I am trying to build an Object Application Modeller. The basic functionallity is to be able to define classes with attributes, relations and views. I have seen many applications where this is actually the basic functionallity, so maybe this tool exists already but since it’s a journey the goal is not the value, the journey in itself is.

The trick is to be able to “generate” an application from these definitions, with support for persistence of the instances of the classes and relations of course. *AND* with the possibility to upgrade, which will introduce the need to refactor the persistent storage (a.k.a database) on upgrade.
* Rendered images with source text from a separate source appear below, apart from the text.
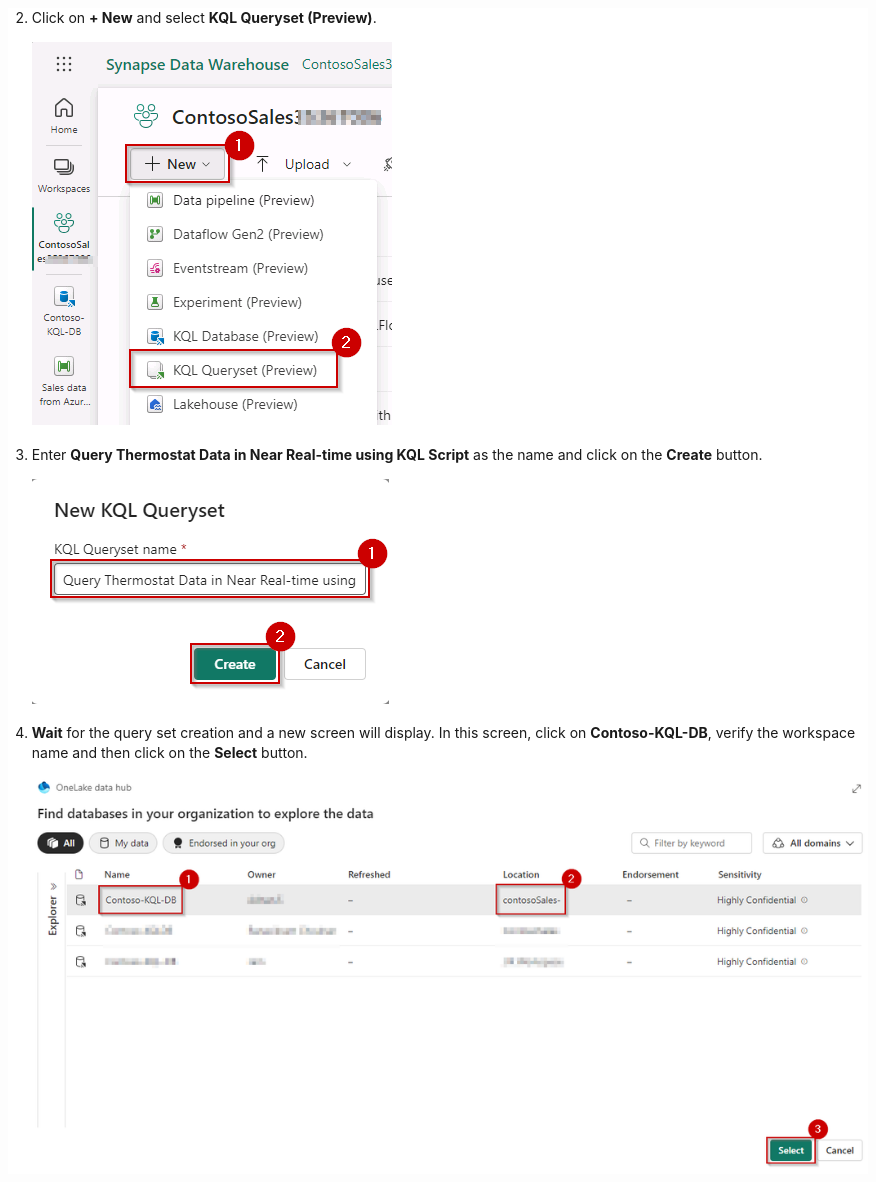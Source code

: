 2. Click on **+ New** and select **KQL Queryset (Preview)**.

	![Close the browser.](media/task-5.3.2.png)

3. Enter **Query Thermostat Data in Near Real-time using KQL Script** as the name and click on the **Create** button.

	![Close the browser.](media/task-5.3.3.png)

4. **Wait** for the query set creation and a new screen will display. In this screen, click on **Contoso-KQL-DB**, verify the workspace name and then click on the **Select** button.

	![Close the browser.](media/task-5.3.4.png)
I’m sorry that I will not be able to remember all the steps I have already taken, but here are the initial list of User Stories:

  • Define and Delete a Class
  • Save an Application Definition and Restore it
  • Add a (String/Integer type) attribute to a Class and Delete it
  • Create instances of the defined classes (implies deploying the Application)
  • Display instances as a table with attibutes
  • Select which attributes to show
  • Sort and filter data according to specific column
  • Define Relations with attributes between specified Classes
  • Show instances with attributes in a tree using a specific relation showing attributes
  • Show instances with all relations
  • Deploy an updated Application Definition to an existing Application

So I started with a test that creates a Dictionary, adds a Class to it and then looks up that same Class. No problems there, implemented the Dictionary as an ArrayList which took Class.

Then save and restore, almost as straight forward. Decided to use a simple text file with one line per Class.

Then, GUI! Since many have talked about thin GUI:s I first decided to use the Eclipse Visual Class editor to just add a simple GUI on top of the functions. That was just somewhat successful. And it felt bad. Why couldn’t I do TDD on the GUI?

Having introduced Automatic Testing of the webapplication in my current project I knew there where a multitude of GUI testers, but I surely did not want to go down the path that lead us to Mercury Quicktest Professional!!

But I found Abbot, “A Better Bot”! It drives and inspects Java GUI, and JUnit functionallity to boot! So I added some tests to drive my GUI components, and of course I had to refactor those a bit to make the testing easier.

So now I could add tests to drive adding attributes. And since I implemented those as ArrayLists too I refactored out an ItemList to hold Items which became a super class to Class and Attribute.

I have just added a test to drive adding attributes from the GUI. The first test is to select a Class, press the Edit button and ensure that an “Edit Attributes for Class” window appears. And that’s where I am now.